In the records below, find the line containing "alpha 区域 ||"; copy exactly that line and all lines after it to the end, and nothing else.

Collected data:
'''

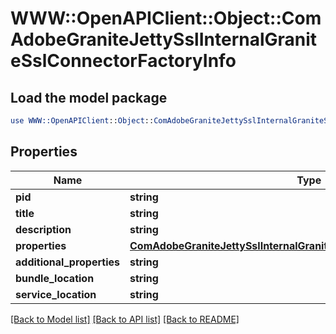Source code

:# WWW::OpenAPIClient::Object::ComAdobeGraniteJettySslInternalGraniteSslConnectorFactoryInfo

## Load the model package
```perl
use WWW::OpenAPIClient::Object::ComAdobeGraniteJettySslInternalGraniteSslConnectorFactoryInfo;
```

## Properties
Name | Type | Description | Notes
------------ | ------------- | ------------- | -------------
**pid** | **string** |  | [optional] 
**title** | **string** |  | [optional] 
**description** | **string** |  | [optional] 
**properties** | [**ComAdobeGraniteJettySslInternalGraniteSslConnectorFactoryProperties**](ComAdobeGraniteJettySslInternalGraniteSslConnectorFactoryProperties.md) |  | [optional] 
**additional_properties** | **string** |  | [optional] 
**bundle_location** | **string** |  | [optional] 
**service_location** | **string** |  | [optional] 

[[Back to Model list]](../README.md#documentation-for-models) [[Back to API list]](../README.md#documentation-for-api-endpoints) [[Back to README]](../README.md)



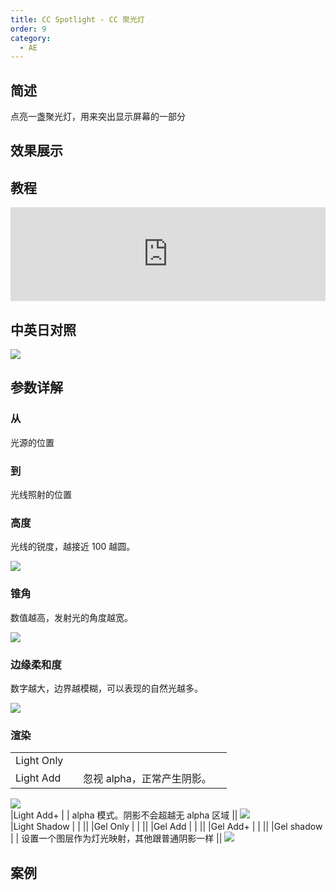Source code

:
 ```yaml
---
title: CC Spotlight - CC 聚光灯
order: 9
category:
  - AE
---
```


## 简述

点亮一盏聚光灯，用来突出显示屏幕的一部分

## 效果展示

## 教程

<iframe src="https://player.bilibili.com/player.html?bvid=BV1e34y1X7Vj&page=70&high_quality=1" width="100%" allowfullscreen="allowfullscreen" frameborder="0"></iframe>

## 中英日对照

![](https://cdn.yuelili.com/20211226164032.png)

## 参数详解

### 从

光源的位置

### 到

光线照射的位置

### 高度

光线的锐度，越接近 100 越圆。

![](https://cdn.yuelili.com/20211226164113.png)

### 锥角

数值越高，发射光的角度越宽。

![](https://cdn.yuelili.com/20211226164139.png)

### 边缘柔和度

数字越大，边界越模糊，可以表现的自然光越多。

![](https://cdn.yuelili.com/20211226164240.png)

### 渲染

|            |     |                            |     |
| ---------- | --- | -------------------------- | --- |
| Light Only |     |                            |     |
| Light Add  |     | 忽视 alpha，正常产生阴影。 |     |

![](https://cdn.yuelili.com/20211226164918.png)  
|Light Add+ | | alpha 模式。阴影不会超越无 alpha 区域 ||
![](https://cdn.yuelili.com/20211226164857.png)  
|Light Shadow | | ||
|Gel Only | | ||
|Gel Add | | ||
|Gel Add+ | | ||
|Gel shadow | | 设置一个图层作为灯光映射，其他跟普通阴影一样 ||
![](https://cdn.yuelili.com/20211226165439.png)

## 案例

'''

### Reply to the exercise
|Light Add+ | | alpha 模式。阴影不会超越无 alpha 区域 ||
![](https://cdn.yuelili.com/20211226164857.png)  
|Light Shadow | | ||
|Gel Only | | ||
|Gel Add | | ||
|Gel Add+ | | ||
|Gel shadow | | 设置一个图层作为灯光映射，其他跟普通阴影一样 ||
![](https://cdn.yuelili.com/20211226165439.png)

## 案例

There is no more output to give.